[Opening Dataset excerpts section]

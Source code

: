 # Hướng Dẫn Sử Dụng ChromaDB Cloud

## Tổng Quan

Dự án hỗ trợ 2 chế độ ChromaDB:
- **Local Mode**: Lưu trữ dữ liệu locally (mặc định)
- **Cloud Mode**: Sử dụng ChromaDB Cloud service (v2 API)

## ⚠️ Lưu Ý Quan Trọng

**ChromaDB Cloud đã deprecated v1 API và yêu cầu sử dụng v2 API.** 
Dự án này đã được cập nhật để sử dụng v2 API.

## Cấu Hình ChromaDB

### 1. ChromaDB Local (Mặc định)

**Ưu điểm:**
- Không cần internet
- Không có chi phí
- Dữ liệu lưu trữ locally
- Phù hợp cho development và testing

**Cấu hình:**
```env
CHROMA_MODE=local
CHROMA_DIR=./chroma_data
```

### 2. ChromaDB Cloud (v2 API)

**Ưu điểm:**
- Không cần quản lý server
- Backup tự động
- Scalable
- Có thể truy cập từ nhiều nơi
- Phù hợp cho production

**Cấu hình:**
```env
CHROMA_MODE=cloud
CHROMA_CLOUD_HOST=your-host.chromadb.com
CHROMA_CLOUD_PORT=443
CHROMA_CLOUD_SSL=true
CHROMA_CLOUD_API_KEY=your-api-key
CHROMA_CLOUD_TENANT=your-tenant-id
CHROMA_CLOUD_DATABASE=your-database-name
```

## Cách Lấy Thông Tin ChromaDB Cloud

[Closing Dataset excerpts section]

== Task item ==
Reproduce the entries above exactly, starting at their first line and finishing with the line that contains "- Không có chi phí".

== Reply to the exercise ==
Source code

: # Hướng Dẫn Sử Dụng ChromaDB Cloud

## Tổng Quan

Dự án hỗ trợ 2 chế độ ChromaDB:
- **Local Mode**: Lưu trữ dữ liệu locally (mặc định)
- **Cloud Mode**: Sử dụng ChromaDB Cloud service (v2 API)

## ⚠️ Lưu Ý Quan Trọng

**ChromaDB Cloud đã deprecated v1 API và yêu cầu sử dụng v2 API.** 
Dự án này đã được cập nhật để sử dụng v2 API.

## Cấu Hình ChromaDB

### 1. ChromaDB Local (Mặc định)

**Ưu điểm:**
- Không cần internet
- Không có chi phí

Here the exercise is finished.